Introduction to Climbing Rose Gardens:
A lot of gardeners have at least one or two roses in the landscaping designs somewhere. Some people are partial to bush type roses, others are into the miniature roses that they can plant in pots and set on their decks or patios. While climbing roses are not the most common, in this gardeners humble opinion, they are by far among the most beautiful.
It's one thing to have a 6 foot tall rose bush full of blossoms, and don't get me wrong, they are beautiful for sure. However what do you think of a garden full of rose bushes that grow 10 feet to 20 feet high? Whoever came up with the saying bigger is better may not have been talking about roses, but it certainly does apply! In this article we are going to offer a few ideas for starting a garden covered with climbing roses. Just imagine your friends and family envious of your great climbing rose gardens!
Planning Climbing Rose Gardens:
Planning a garden of climbing roses is simply not the same as planning any other type of garden. You have to account for something few other garden plants have…height! There are some smaller varieties of climbing roses that grow less 10 feet tall at full maturity, but to be honest I've looked and I have not found too many. By and large you need to account for at least 15 feet of growth minimum, and upwards of 20 feet if you can allow it. So make sure you have a nice open area that is free of overhanging trees or other structures.
The other thing you need to consider when planning climbing rose gardens is access. Like most rose bushes, climbers can be and most often should be pruned occasionally to help them maintain their shape and size. Obviously pruning a plant that is 20 feet tall presents an unusual challenge that most gardeners don't usually have to face, but don't worry, there are tools to help make this job a little easier. I have several climbing roses that are well over twice my height and I just use long handle tree pruners to keep them in shape; the kind that they sell to snip small branches with.
Soil Conditions for Climbing Rose Gardens:
In my experience growing roses over the years I have rarely seen garden soil that was really good for roses without having had some kind of amendment. What I have seen as well is a lot of varying but good advice on how you should amend your soil when growing roses. One thing most of them don't tell you is that not every soil mixture works the same in every garden you try it. Since you are only adding to the existing soil to make it better, the quality you are starting with will dramatically affect the end result.
For instance most growers will tell you to mix in perlite anywhere from 30% to 50%, and this is great advice if your soil is heavy and compacted to begin with. If you have a very loose sandy soil however, this is a bad idea because you will find adding perlite will just cause it to drain so fast the plants won't have adequate time to absorb the nutrients. You need to balance your soil well.
Try to think of your garden soil as needing 3 basic ingredients: moisture retention, drainage, and structure. Too much of any of these traits will lead to problems.
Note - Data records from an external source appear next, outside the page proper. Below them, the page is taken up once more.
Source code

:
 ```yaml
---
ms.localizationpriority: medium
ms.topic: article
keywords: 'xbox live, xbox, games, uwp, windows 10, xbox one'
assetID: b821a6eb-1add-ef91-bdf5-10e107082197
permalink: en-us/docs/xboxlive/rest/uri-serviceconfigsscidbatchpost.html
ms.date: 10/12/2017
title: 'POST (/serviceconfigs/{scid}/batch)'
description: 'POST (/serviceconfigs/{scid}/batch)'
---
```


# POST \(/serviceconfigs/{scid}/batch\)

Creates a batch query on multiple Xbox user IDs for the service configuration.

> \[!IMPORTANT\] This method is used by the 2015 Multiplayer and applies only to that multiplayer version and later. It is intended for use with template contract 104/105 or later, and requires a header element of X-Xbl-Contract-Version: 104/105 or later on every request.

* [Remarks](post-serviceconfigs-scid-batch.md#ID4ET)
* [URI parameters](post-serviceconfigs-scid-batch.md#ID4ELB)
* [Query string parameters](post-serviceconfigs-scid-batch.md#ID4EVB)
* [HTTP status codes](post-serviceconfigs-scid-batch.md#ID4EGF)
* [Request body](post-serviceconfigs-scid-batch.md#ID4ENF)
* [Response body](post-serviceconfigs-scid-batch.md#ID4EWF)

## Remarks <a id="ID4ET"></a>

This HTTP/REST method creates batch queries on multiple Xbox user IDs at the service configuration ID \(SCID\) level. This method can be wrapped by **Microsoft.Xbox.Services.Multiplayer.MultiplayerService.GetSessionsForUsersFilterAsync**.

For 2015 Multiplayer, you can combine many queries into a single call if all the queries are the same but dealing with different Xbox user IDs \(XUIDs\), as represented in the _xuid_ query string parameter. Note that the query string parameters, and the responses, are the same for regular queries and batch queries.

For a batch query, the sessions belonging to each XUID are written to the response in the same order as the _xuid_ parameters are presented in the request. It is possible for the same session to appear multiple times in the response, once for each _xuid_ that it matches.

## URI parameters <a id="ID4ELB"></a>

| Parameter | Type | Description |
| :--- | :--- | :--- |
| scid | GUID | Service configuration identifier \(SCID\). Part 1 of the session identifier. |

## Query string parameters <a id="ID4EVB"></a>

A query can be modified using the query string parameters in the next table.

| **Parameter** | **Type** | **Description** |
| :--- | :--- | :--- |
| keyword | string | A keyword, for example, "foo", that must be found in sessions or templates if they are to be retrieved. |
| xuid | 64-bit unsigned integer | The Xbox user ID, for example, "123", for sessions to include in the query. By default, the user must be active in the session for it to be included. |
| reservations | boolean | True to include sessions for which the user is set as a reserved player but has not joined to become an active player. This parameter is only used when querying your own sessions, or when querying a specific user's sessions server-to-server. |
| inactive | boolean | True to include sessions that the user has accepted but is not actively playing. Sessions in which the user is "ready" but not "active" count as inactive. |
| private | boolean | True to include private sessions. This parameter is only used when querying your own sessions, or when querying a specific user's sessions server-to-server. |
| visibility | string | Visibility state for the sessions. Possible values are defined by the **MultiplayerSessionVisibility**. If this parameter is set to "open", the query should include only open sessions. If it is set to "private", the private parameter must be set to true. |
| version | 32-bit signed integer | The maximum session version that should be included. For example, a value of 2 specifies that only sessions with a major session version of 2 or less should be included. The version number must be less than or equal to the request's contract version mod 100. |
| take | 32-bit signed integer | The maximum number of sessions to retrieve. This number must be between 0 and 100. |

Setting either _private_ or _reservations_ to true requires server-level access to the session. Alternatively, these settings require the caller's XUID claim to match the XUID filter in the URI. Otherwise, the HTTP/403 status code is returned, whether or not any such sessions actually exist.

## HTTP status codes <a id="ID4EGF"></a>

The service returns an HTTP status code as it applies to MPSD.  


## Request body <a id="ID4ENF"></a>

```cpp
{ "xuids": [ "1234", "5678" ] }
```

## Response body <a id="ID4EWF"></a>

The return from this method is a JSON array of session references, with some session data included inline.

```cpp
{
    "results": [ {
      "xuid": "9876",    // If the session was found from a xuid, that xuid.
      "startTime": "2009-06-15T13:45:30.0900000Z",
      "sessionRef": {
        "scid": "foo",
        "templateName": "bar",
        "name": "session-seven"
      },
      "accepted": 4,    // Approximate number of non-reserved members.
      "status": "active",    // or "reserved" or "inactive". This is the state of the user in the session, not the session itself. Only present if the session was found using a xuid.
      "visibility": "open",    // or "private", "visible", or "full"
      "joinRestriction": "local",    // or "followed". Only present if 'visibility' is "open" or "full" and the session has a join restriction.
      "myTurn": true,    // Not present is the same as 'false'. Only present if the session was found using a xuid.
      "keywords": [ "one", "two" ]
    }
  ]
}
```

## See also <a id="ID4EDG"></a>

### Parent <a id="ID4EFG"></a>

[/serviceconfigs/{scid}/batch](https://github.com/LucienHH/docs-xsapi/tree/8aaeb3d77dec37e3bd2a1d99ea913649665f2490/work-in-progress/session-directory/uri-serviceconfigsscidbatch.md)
I always try to split them evenly, 33%,33%,33% and I have always had good results. What's most important is figure out what you have to work with first, before using someone else's magic formula.
Laying Out Your Climbing Rose Gardens:
Another big mistake new gardeners make with climbing roses is not leaving them enough space to spread out and grow. Don't feel bad, we've all been there. We spend so much time planning and working in our yards that many times we don’t have the patience to let the garden fill in on its own schedule. We try to rush thing by planting too close together, and a few years later we end up regretting it. This is especially true with climbing roses.
Make sure you take the time to research that size of your rose at maturity, and then leave them ample room. If you start your climbing rose gardens with everything too close together, you are going to regret it quickly when you have roses crowding one another out. Be patient and accept the fact that you are going to have some bare spots the first couple seasons. If they bother you that much, spend a few dollars on some cheap annuals to fill in. They'll look great and they won't make extra work for you the following season.
Supporting Climbing Rose Gardens:
The support structure you choose for your rose garden can really mean the difference between success and failure. Remember, roses are not true vine plants, meaning they do not grow those little fingers that vines use to wrap around everything to support the plant. Climbing roses need your help and if you don't give them adequate support they will get unruly very quickly and when that happens, they can be hard to tame.
I've found the trick to taming large masses of climbing rose gardens is to train them early on in the first two years. Focus on a few main healthy branches on each plant and get them where you want them to grow, without growing on or around each other. From there it's usually a simple task to prune and train the smaller seasonal branches. If you are growing several climbing roses side by side, space them out and make sure you have a plan for training them around each other, rather than interweaving them.